▸ **Record extracts**:
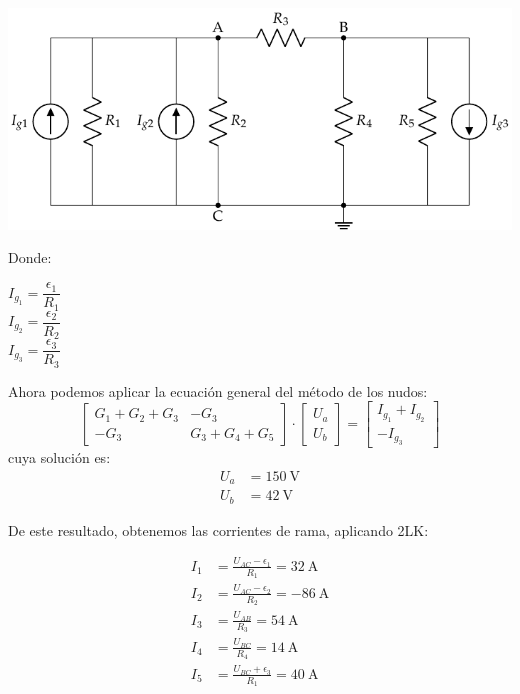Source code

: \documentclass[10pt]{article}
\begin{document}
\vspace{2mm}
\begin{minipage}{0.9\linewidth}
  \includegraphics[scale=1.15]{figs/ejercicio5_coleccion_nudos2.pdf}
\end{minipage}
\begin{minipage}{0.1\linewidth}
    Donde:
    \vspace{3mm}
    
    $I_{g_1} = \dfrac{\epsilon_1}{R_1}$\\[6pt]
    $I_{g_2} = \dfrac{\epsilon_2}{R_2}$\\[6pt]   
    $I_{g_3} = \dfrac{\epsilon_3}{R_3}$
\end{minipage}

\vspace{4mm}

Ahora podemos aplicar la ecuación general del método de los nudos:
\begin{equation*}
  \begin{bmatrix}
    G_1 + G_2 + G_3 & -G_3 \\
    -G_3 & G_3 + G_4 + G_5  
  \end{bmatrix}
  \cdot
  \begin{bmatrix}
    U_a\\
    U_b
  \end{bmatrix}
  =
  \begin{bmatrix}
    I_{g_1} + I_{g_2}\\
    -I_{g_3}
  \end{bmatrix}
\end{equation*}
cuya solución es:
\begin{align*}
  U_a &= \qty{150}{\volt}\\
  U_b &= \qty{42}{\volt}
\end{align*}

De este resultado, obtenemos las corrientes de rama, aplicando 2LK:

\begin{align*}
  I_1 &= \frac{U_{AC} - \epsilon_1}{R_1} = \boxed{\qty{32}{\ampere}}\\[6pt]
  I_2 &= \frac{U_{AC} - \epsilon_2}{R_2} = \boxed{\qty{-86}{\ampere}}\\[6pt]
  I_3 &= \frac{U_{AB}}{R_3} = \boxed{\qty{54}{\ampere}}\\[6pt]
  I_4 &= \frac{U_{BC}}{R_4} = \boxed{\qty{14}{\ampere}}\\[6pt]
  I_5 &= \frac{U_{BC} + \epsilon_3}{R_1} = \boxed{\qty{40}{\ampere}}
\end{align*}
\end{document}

--

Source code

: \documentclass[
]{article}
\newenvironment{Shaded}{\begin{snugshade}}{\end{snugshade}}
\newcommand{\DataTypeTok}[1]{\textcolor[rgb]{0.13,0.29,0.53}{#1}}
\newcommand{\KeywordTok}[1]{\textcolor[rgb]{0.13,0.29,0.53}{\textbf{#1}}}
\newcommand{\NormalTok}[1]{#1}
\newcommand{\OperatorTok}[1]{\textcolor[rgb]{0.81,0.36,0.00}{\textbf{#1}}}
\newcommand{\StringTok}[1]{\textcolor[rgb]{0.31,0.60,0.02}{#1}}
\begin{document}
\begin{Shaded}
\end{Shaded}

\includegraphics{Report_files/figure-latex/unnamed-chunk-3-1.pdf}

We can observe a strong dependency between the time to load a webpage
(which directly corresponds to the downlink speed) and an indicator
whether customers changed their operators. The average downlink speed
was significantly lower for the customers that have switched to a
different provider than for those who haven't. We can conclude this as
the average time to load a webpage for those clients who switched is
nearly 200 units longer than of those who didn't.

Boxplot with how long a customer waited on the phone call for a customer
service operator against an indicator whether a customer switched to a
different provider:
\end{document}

---

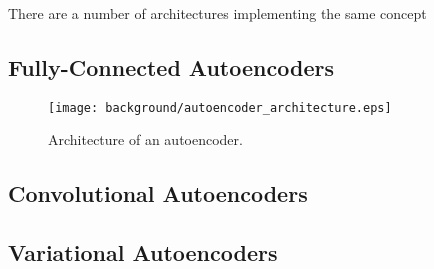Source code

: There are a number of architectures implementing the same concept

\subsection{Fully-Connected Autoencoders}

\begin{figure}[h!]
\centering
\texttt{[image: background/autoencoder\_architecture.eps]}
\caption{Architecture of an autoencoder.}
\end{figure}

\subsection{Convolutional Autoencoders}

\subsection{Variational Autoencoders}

▸ **Instructions to follow**:
Using the records above, list each line that includes "Autoencoders".

▸ **Answer area**:
\subsection{Fully-Connected Autoencoders}
\subsection{Convolutional Autoencoders}
\subsection{Variational Autoencoders}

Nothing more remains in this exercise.